It’s safe to say that the recent explosive growth in global connectivity has driven a lot of progress within the critical environments space. In a world with an “Internet of Things” on the horizon and where people find it extremely hard to step away from their smartphones, the reliance in our data centres is crucial.
The leaders in technology are clear about one thing - they want everything on Earth to be networked and connected. New plans like DataVita and their £200 million mega data centre, which is going to be built in Scotland early next year, illustrates that we are not a million miles away from achieving such goals.
However, when we look at critical environments; trading floors, hospital complexes, critical infrastructure, complex defence facilities and data centres, it is easily noticeable that the majority of these are being outsourced to the lowest bid. Quite scary, isn’t it?
This raises the question - is procurement driving cost efficiency to the detriment of the brand?
Take the “blackberry blackout” which was caused by a series of complex technical failings from RIM and brought a lot of brand damage to Blackberry. Did their customers lose faith in their products and services? Unfortunately some might argue that they did…
Within the critical environments space, we often see a focus on the technical aspects which are obviously paramount to keeping the world running on a day to day basis. But, key long term strategic visions like risk management and energy sustainability, are often being overlooked.

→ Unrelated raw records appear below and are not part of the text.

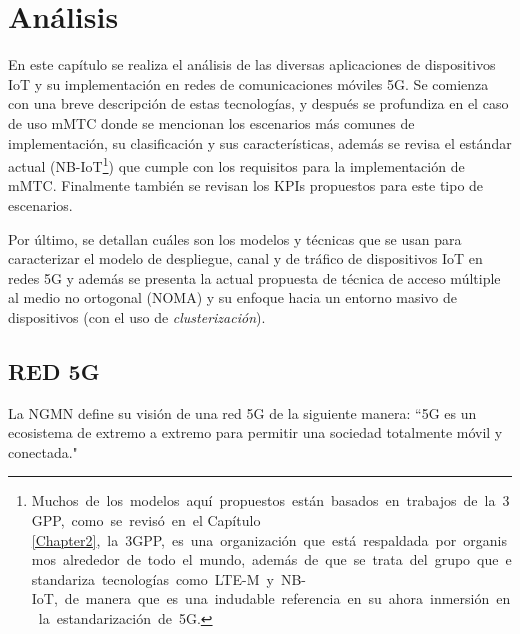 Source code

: 
\chapter{Análisis} %


\label{Chapter4} %

En este capítulo se realiza el análisis de las diversas aplicaciones de dispositivos IoT y su implementación en redes de comunicaciones móviles 5G. Se comienza con una breve descripción de estas tecnologías, y después se profundiza en el caso de uso mMTC donde se mencionan los escenarios más comunes de implementación, su clasificación y sus características, además se revisa el estándar actual (NB-IoT\footnote{ Muchos\ de\ los\ modelos\ aqu\textrm{í}\ propuestos\ est\textrm{á}n\ basados\ en\ trabajos\ de\ la\ 3GPP,\ como\ se\ revis\textrm{ó}\ en\ el Capítulo \ref{Chapter2},\ la\ 3GPP,\ es\ una\ organizaci\textrm{ó}n\ que\ est\textrm{á}\ respaldada\ por\ organismos\ alrededor\ de\ todo\ el\ mundo,\ adem\textrm{á}s\ de\ que\ se\ trata\ del\ grupo\ que\ estandariza\ tecnolog\textrm{í}as\ como\ LTE-M\ y\ NB-IoT,\ de\ manera\ que\ es\ una\ indudable\ referencia\ en\ su\ ahora\ inmersi\textrm{ó}n\ en\ la\ estandarizaci\textrm{ó}n\ de\ 5G.}) que cumple con los requisitos para la implementación de mMTC. Finalmente también se revisan los KPIs propuestos para este tipo de escenarios.\newline

Por último, se detallan cuáles son los modelos y técnicas que se usan para caracterizar el modelo de despliegue, canal y de tráfico de dispositivos IoT en redes 5G y además se presenta la actual propuesta de técnica de acceso múltiple al medio no ortogonal (NOMA) y su enfoque hacia un entorno masivo de dispositivos (con el uso de \textit{clusterización}).



\section{RED 5G}

La NGMN define su visión de una red 5G de la siguiente manera: ``5G es un ecosistema de extremo a extremo para permitir una sociedad totalmente móvil y conectada."\newline

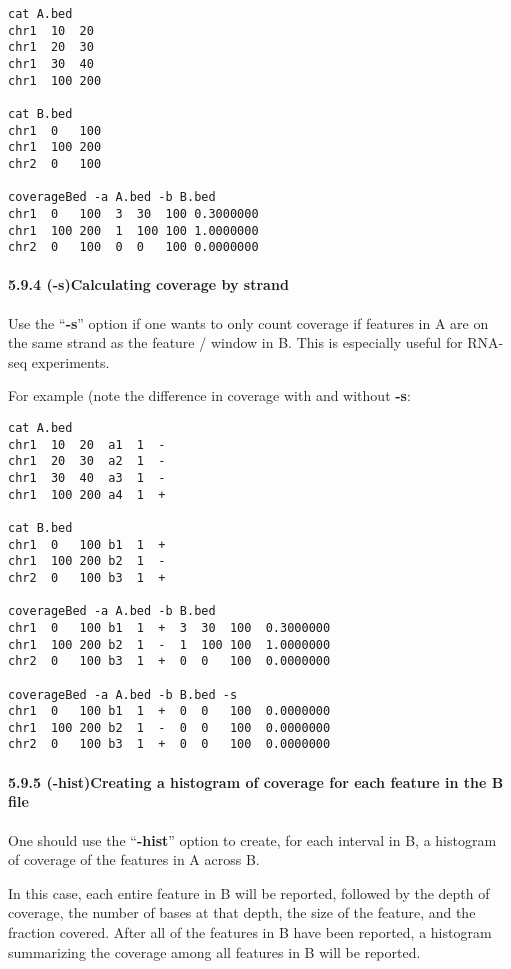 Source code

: \documentclass[letterpaper,10pt,english]{sphinxmanual}
\begin{document}
\begin{Verbatim}[commandchars=\\\{\}]
cat A.bed
chr1  10  20
chr1  20  30
chr1  30  40
chr1  100 200

cat B.bed
chr1  0   100
chr1  100 200
chr2  0   100

coverageBed -a A.bed -b B.bed
chr1  0   100  3  30  100 0.3000000
chr1  100 200  1  100 100 1.0000000
chr2  0   100  0  0   100 0.0000000
\end{Verbatim}


\paragraph{5.9.4 (-s)Calculating coverage by strand}
\label{content/coverageBed:s-calculating-coverage-by-strand}
Use the ``\textbf{-s}'' option if one wants to only count coverage if features in A are on the same strand as the
feature / window in B. This is especially useful for RNA-seq experiments.

For example (note the difference in coverage with and without \textbf{-s}:

\begin{Verbatim}[commandchars=\\\{\}]
cat A.bed
chr1  10  20  a1  1  -
chr1  20  30  a2  1  -
chr1  30  40  a3  1  -
chr1  100 200 a4  1  +

cat B.bed
chr1  0   100 b1  1  +
chr1  100 200 b2  1  -
chr2  0   100 b3  1  +

coverageBed -a A.bed -b B.bed
chr1  0   100 b1  1  +  3  30  100  0.3000000
chr1  100 200 b2  1  -  1  100 100  1.0000000
chr2  0   100 b3  1  +  0  0   100  0.0000000

coverageBed -a A.bed -b B.bed -s
chr1  0   100 b1  1  +  0  0   100  0.0000000
chr1  100 200 b2  1  -  0  0   100  0.0000000
chr2  0   100 b3  1  +  0  0   100  0.0000000
\end{Verbatim}


\paragraph{5.9.5 (-hist)Creating a histogram of coverage for each feature in the B file}
\label{content/coverageBed:hist-creating-a-histogram-of-coverage-for-each-feature-in-the-b-file}
One should use the ``\textbf{-hist}'' option to create, for each interval in B, a histogram of coverage of the
features in A across B.

In this case, each entire feature in B will be reported, followed by the depth of coverage, the number of
bases at that depth, the size of the feature, and the fraction covered. After all of the features in B have
been reported, a histogram summarizing the coverage among all features in B will be reported.
\end{document}
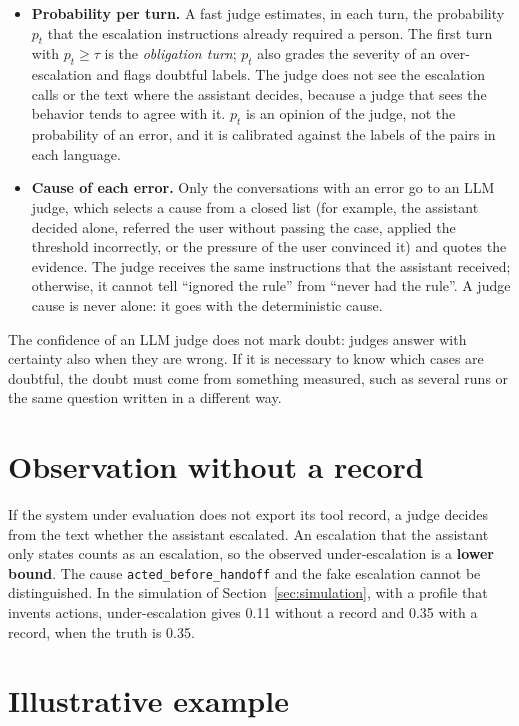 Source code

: \documentclass[11pt,a4paper]{article}
\begin{document}
\begin{itemize}
  \item \textbf{Probability per turn.} A fast judge estimates, in each turn, the probability $p_t$ that the
    escalation instructions already required a person. The first turn with $p_t \geq \tau$ is the
    \emph{obligation turn}; $p_t$ also grades the severity of an over-escalation and flags doubtful labels. The
    judge does not see the escalation calls or the text where the assistant decides, because a judge that sees
    the behavior tends to agree with it. $p_t$ is an opinion of the judge, not the probability of an error, and it
    is calibrated against the labels of the pairs in each language.
  \item \textbf{Cause of each error.} Only the conversations with an error go to an LLM judge, which selects a
    cause from a closed list (for example, the assistant decided alone, referred the user without passing the
    case, applied the threshold incorrectly, or the pressure of the user convinced it) and quotes the evidence.
    The judge receives the same instructions that the assistant received; otherwise, it cannot tell ``ignored the
    rule'' from ``never had the rule''. A judge cause is never alone: it goes with the deterministic cause.
\end{itemize}

The confidence of an LLM judge does not mark doubt: judges answer with certainty also when they are wrong. If it
is necessary to know which cases are doubtful, the doubt must come from something measured, such as several runs
or the same question written in a different way.

\section{Observation without a record}

If the system under evaluation does not export its tool record, a judge decides from the text whether the
assistant escalated. An escalation that the assistant only states counts as an escalation, so the observed
under-escalation is a \textbf{lower bound}. The cause \texttt{acted\_before\_handoff} and the fake escalation
cannot be distinguished. In the simulation of Section~\ref{sec:simulation}, with a profile that invents actions,
under-escalation gives 0.11 without a record and 0.35 with a record, when the truth is 0.35.

\section{Illustrative example}
\label{sec:example}
\end{document}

Our clients say that the competition to get maximum return on data space is becoming very fierce and the difficulty in keeping on top of efficiency (whether that is energy efficiency or Power usage effectiveness (PUE) etc.) is increasing.
Therefore, capital expenditure should go towards infrastructure improvements to facilitate energy efficient and cost effective systems as well as into ways of finding and retaining the right talent which has the necessary experience and can focus on the next best value. It is imperative for companies to do so especially now, when there is a major skills shortage of directors and engineering managers who have not only the necessary technical background but also the entrepreneurial vision to think about long term critical strategy. In this environment one must appreciate that the best people are already employed, therefore, and in order to find the right talent, companies need to focus more on networking and work on a basis of recommendations.
In conclusion, rather than just looking at innovation as a process of cutting costs, we should be focusing more on implementing efficient systems and investing in the right people in order to provide a good and sustainable return. Moreover, due to the constant technological change, smarter procurement contracts and strategies should be looked into.